Roberts characterizations of Kitty and Lydia as in competition over dresses and boys, and Lydia’s “valley girl” attitude and use of “like” and “whatever” in conversation are welcome updates to the classic.  Humorously, the soldiers are now lifeguards in this story, and naturally, Lydia and Kitty are eager to become the “victims” in their training exercises.  Unlike the classic where their catty and flirtatious nature are subdued, Lydia and Kitty are more over the top as they become streakers at one gathering.

“The ordeal of a near drowning for the second time in one day had so shocked Mr. Collins that he was unable to stand, so Darcy was forced to carry him, in his arms, up the steps.  Physically, Mr. Collins succumbed like a baby to this mode of transport.  Mentally, however, he was quite alert and was not one to miss an opportunity.  Recovering slightly, he could see the closeness of the situation was the perfect moment for a little intimate conversation and proceeded to wrap his arms fondly around Darcy’s neck and to introduce himself.”  (page 84 of ARC)

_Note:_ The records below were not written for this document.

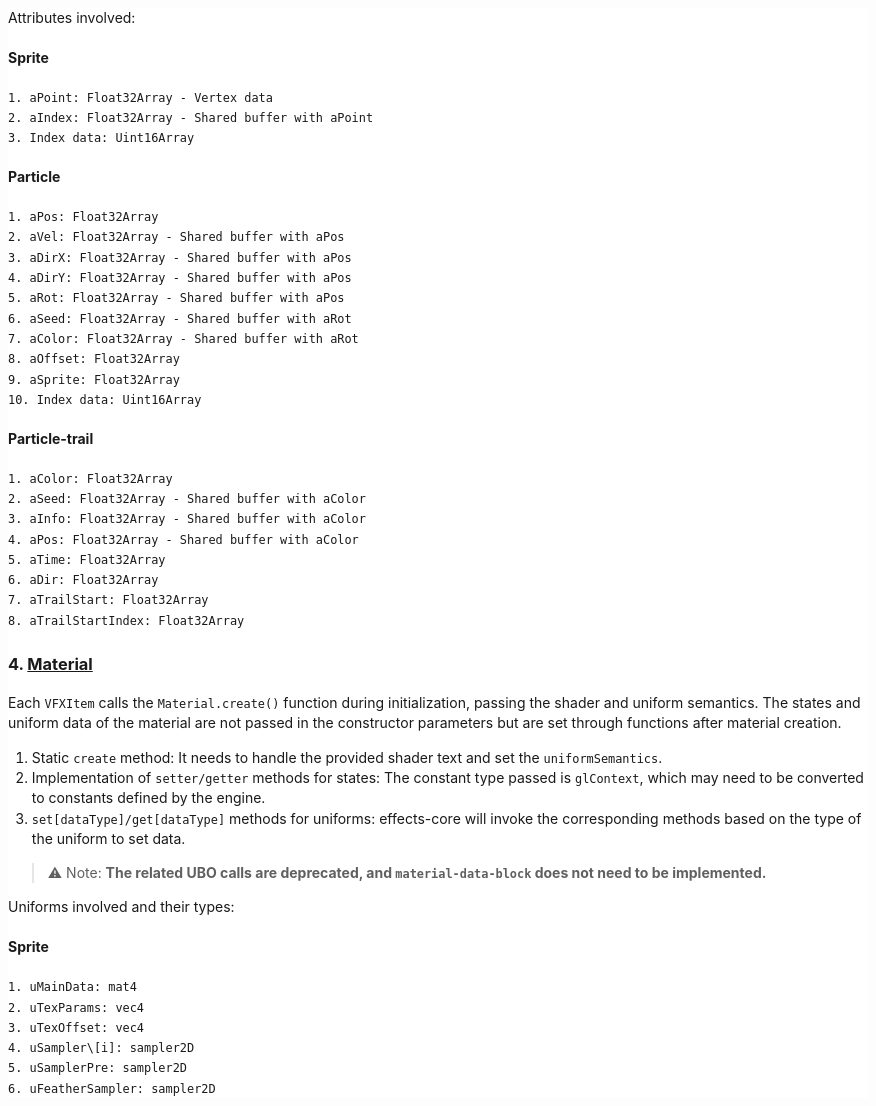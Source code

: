Attributes involved:
#### Sprite
```
1. aPoint: Float32Array - Vertex data
2. aIndex: Float32Array - Shared buffer with aPoint
3. Index data: Uint16Array
```

#### Particle
```
1. aPos: Float32Array
2. aVel: Float32Array - Shared buffer with aPos
3. aDirX: Float32Array - Shared buffer with aPos
4. aDirY: Float32Array - Shared buffer with aPos
5. aRot: Float32Array - Shared buffer with aPos
6. aSeed: Float32Array - Shared buffer with aRot
7. aColor: Float32Array - Shared buffer with aRot
8. aOffset: Float32Array
9. aSprite: Float32Array
10. Index data: Uint16Array
```

#### Particle-trail
```
1. aColor: Float32Array
2. aSeed: Float32Array - Shared buffer with aColor
3. aInfo: Float32Array - Shared buffer with aColor
4. aPos: Float32Array - Shared buffer with aColor
5. aTime: Float32Array
6. aDir: Float32Array
7. aTrailStart: Float32Array
8. aTrailStartIndex: Float32Array
```

### 4. [Material](./src/material/material.ts)
Each `VFXItem` calls the `Material.create()` function during initialization, passing the shader and uniform semantics. The states and uniform data of the material are not passed in the constructor parameters but are set through functions after material creation.
1. Static `create` method: It needs to handle the provided shader text and set the `uniformSemantics`.
2. Implementation of `setter/getter` methods for states: The constant type passed is `glContext`, which may need to be converted to constants defined by the engine.
3. `set[dataType]/get[dataType]` methods for uniforms: effects-core will invoke the corresponding methods based on the type of the uniform to set data.

> ⚠️ Note:
> **The related UBO calls are deprecated, and `material-data-block` does not need to be implemented.**

Uniforms involved and their types:
#### Sprite
```
1. uMainData: mat4
2. uTexParams: vec4
3. uTexOffset: vec4
4. uSampler\[i]: sampler2D
5. uSamplerPre: sampler2D
6. uFeatherSampler: sampler2D
```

There are moments of utter ridiculousness, and Roberts stays as true to the characters as she can in her wild rendition.  However, readers will note that her characterization of Mr. Bingley as a bit dim is outside the mark.  He cannot remember Mr. Bennet”s name correctly, and he continues to dig himself a hole when he talks of Jane’s various body parts in traction and how he will miss them, but she is still beautiful, though he doesn’t want her inconvenienced.

Readers looking for a story that is closer to the original will be disappointed, but if they are seeking a fun, parody of the classic, Mr. Darcy Goes Overboard is for them.  A quick light read to pick you up when you need it.

This is my 49th book for the 2011 New Authors Reading Challenge.